The mean degree of the Outgoing Global Authors Citations graph of the citing authors (i.e., average number of authors being cited by each author), measuring the average number of authors citations within a source, shows a large increase for most sources (Figure 21), following the general trend (refer to Figure 15), especially recently in the NLP sources (TACL, EMNLP, ACL, CL, NAACL, IJCNLP, and CONLL) with more than 40 authors being cited by each author on average.

FIGURE 21

Figure 21. Mean Degree of authors citing authors in general for the 34 sources in 2015 (blue) and 2020 (red).

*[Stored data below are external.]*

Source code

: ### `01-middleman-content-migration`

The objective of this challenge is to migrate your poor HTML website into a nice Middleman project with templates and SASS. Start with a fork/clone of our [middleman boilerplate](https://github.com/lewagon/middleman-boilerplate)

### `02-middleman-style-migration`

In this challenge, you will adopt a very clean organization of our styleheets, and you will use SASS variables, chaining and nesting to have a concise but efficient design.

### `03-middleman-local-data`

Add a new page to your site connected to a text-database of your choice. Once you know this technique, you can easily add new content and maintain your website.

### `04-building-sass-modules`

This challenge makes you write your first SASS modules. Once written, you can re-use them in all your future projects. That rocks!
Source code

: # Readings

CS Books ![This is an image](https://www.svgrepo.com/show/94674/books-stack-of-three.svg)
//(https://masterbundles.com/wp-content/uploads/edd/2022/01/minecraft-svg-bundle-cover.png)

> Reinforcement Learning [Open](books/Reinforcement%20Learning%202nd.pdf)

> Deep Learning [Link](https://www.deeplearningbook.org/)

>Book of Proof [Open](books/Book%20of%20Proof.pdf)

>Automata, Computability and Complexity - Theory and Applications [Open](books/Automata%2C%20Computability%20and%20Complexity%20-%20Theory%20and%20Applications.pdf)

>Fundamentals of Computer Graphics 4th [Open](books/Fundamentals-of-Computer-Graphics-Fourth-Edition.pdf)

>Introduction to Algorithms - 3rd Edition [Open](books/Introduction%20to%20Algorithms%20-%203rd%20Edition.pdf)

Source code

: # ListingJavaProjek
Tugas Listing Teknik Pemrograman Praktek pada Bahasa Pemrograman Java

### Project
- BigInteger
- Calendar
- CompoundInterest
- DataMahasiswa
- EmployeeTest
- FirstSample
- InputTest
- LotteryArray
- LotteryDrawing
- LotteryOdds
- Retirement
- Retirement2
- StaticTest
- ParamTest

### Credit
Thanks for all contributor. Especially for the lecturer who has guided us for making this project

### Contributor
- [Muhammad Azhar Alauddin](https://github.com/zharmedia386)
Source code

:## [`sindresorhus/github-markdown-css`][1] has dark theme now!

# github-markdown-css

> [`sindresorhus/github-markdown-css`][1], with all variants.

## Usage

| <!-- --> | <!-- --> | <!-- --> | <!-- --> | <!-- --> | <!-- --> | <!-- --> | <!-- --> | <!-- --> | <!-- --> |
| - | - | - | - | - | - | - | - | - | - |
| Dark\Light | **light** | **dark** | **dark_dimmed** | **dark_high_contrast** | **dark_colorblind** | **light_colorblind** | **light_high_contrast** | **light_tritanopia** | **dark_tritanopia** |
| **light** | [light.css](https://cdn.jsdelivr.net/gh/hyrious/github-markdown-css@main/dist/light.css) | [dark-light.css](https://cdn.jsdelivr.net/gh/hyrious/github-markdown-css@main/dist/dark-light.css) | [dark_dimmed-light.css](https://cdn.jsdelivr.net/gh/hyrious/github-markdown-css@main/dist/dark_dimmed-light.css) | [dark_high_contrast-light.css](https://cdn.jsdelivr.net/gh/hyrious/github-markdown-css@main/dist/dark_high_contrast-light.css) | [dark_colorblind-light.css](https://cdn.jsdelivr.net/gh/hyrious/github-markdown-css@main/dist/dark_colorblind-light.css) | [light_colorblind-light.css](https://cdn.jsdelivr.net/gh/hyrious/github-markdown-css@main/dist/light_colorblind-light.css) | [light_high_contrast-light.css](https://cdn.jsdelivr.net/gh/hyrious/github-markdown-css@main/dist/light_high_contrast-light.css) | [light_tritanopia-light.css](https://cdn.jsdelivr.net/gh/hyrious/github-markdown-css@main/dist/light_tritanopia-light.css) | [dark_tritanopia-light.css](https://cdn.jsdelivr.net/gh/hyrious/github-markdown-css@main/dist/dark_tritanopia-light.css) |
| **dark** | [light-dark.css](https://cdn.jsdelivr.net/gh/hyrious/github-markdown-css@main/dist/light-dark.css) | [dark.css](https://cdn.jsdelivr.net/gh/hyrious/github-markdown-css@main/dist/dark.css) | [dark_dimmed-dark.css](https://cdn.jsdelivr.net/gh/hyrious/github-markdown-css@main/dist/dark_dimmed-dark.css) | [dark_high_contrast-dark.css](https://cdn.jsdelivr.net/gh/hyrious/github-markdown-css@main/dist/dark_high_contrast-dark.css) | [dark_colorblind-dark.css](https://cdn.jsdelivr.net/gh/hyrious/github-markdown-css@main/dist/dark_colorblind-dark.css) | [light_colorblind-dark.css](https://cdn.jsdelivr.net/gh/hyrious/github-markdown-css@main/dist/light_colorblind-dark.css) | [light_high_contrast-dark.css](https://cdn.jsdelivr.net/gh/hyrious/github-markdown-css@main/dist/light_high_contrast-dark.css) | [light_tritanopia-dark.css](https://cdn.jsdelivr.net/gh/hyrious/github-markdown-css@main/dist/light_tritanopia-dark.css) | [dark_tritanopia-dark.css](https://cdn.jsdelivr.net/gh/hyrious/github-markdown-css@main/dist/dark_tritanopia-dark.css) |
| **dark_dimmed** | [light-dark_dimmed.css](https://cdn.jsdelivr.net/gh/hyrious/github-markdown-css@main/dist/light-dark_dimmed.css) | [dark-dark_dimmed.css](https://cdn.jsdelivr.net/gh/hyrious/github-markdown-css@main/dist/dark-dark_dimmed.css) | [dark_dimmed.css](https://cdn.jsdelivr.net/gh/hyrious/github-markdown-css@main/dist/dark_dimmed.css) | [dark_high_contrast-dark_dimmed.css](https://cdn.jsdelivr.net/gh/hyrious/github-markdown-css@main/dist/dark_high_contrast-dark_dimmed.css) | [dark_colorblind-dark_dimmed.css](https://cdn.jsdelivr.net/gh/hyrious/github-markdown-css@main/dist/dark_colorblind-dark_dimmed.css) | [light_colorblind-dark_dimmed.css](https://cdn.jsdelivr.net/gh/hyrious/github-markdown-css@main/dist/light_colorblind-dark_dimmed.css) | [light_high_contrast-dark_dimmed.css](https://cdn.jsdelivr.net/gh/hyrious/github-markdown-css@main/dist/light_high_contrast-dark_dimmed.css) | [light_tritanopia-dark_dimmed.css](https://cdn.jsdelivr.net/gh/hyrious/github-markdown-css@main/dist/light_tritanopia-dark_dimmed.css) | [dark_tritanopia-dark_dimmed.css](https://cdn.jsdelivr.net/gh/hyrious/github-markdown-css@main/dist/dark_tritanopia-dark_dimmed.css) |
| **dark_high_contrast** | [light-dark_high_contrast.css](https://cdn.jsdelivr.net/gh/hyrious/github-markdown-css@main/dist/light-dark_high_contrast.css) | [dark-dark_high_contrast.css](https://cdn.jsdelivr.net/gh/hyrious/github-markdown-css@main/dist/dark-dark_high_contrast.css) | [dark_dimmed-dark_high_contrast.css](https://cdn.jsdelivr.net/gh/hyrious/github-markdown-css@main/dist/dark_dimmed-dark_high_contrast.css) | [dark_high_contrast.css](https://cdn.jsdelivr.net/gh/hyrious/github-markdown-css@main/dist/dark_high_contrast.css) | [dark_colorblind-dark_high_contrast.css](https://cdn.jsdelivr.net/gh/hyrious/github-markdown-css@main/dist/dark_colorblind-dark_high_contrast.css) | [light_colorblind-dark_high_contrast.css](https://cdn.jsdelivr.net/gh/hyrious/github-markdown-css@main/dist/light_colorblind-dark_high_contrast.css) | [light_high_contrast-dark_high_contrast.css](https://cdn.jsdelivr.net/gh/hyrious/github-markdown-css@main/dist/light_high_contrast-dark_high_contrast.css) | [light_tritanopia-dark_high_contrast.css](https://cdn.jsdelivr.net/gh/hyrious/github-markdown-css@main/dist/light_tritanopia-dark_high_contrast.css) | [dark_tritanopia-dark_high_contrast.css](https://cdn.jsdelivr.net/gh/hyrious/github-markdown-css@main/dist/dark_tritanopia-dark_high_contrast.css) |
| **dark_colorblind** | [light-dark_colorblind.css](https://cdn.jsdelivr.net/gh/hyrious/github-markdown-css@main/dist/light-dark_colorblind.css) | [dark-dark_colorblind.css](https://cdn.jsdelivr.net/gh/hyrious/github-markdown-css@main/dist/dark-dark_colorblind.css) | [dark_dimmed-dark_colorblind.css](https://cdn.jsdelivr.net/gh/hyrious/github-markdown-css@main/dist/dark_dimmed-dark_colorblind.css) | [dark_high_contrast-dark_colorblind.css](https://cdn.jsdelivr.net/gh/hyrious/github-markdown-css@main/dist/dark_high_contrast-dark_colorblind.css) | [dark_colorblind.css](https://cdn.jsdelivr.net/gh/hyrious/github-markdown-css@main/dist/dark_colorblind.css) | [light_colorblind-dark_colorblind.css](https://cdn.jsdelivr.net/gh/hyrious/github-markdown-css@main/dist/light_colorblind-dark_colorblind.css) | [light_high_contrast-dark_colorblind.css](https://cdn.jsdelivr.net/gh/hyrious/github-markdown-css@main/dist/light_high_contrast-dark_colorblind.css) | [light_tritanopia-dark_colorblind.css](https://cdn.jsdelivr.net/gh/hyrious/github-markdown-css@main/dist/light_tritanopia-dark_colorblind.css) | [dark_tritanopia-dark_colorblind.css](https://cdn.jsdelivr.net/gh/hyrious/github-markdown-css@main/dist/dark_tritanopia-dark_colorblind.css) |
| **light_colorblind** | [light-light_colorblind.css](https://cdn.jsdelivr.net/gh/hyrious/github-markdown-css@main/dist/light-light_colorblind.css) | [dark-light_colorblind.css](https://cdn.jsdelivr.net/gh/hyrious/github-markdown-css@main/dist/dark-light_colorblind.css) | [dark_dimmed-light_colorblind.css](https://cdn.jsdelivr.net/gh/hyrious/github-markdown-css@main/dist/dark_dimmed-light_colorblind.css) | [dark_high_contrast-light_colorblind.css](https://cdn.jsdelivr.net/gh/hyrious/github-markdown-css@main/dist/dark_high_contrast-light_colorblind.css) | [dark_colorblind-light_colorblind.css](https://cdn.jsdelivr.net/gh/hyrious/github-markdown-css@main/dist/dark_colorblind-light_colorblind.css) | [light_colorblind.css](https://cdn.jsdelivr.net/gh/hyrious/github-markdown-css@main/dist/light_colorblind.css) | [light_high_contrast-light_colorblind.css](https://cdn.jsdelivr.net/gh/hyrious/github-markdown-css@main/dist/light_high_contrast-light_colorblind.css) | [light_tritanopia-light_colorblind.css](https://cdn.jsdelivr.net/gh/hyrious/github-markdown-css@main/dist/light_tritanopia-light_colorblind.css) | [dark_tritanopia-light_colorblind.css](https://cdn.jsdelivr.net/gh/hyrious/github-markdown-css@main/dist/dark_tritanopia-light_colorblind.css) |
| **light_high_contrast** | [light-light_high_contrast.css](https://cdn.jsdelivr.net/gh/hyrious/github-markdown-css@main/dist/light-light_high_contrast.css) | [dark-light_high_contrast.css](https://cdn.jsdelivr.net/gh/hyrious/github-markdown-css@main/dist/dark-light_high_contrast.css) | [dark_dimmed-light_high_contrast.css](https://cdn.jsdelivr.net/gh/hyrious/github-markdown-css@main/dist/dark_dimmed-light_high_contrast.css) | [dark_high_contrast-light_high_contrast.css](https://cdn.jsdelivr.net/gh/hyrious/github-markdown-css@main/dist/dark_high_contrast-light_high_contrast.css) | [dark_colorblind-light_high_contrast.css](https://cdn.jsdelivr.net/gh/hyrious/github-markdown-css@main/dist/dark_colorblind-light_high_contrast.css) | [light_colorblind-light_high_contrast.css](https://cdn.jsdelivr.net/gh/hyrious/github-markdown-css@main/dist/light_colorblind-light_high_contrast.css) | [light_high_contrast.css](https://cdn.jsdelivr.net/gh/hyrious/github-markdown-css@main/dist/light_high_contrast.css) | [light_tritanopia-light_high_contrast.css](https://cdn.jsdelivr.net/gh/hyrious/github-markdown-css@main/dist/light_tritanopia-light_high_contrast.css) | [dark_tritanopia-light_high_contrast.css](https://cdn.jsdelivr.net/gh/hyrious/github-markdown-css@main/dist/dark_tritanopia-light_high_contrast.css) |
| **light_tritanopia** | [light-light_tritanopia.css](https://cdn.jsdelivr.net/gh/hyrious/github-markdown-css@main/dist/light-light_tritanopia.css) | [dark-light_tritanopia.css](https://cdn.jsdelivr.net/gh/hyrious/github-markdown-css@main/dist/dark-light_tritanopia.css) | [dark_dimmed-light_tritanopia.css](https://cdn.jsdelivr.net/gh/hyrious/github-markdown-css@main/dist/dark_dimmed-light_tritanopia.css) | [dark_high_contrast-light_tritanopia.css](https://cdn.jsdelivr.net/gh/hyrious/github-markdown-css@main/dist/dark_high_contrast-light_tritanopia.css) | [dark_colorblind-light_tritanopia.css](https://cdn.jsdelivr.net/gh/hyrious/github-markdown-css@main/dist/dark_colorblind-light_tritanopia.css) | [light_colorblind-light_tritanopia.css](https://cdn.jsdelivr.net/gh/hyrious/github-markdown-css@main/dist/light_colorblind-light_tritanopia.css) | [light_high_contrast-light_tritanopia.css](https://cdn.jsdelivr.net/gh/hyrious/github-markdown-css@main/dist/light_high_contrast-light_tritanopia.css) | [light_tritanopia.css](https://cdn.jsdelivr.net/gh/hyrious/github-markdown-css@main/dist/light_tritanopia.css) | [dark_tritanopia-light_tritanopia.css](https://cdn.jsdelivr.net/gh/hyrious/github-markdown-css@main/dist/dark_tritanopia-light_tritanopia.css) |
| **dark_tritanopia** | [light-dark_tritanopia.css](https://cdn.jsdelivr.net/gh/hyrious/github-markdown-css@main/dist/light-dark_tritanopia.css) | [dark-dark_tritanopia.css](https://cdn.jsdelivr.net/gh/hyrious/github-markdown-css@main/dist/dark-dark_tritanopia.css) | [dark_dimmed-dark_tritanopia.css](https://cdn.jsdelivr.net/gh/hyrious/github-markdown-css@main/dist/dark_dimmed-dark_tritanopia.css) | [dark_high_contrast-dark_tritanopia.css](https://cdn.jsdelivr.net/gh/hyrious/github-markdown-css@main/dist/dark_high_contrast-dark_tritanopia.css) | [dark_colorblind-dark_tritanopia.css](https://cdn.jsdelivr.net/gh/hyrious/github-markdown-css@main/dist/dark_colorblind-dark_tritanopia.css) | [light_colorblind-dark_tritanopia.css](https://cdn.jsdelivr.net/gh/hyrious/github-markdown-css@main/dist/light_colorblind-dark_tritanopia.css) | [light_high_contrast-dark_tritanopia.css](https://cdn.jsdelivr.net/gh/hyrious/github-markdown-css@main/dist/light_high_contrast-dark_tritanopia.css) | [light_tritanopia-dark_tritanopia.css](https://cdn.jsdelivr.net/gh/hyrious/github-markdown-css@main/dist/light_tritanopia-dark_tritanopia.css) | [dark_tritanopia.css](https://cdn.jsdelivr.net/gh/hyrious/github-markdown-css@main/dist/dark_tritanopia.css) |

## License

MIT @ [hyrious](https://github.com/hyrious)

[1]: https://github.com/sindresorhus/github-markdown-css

The mean degree of the Ingoing Global Authors Citations graph of the authors being cited in each of the 34 sources (Figure 22) shows that authors who publish in Computational Linguistics are still the most cited, but are now closely followed by authors in TACL, with a tremendous increase, then ACL, NACL, HLT, and EMNLP, with more than 60 citations of each author on average.

FIGURE 22

Figure 22. Mean Degree of authors being cited for the 34 sources in 2015 (blue) and 2020 (red).

Papers' Citation Graph. There are no meaningful changes between 2015 and 2020 regarding the diameter, density, average clustering coefficient, and connected components of the Internal Papers Citations and Ingoing Global Papers Citations, when comparing the various sources.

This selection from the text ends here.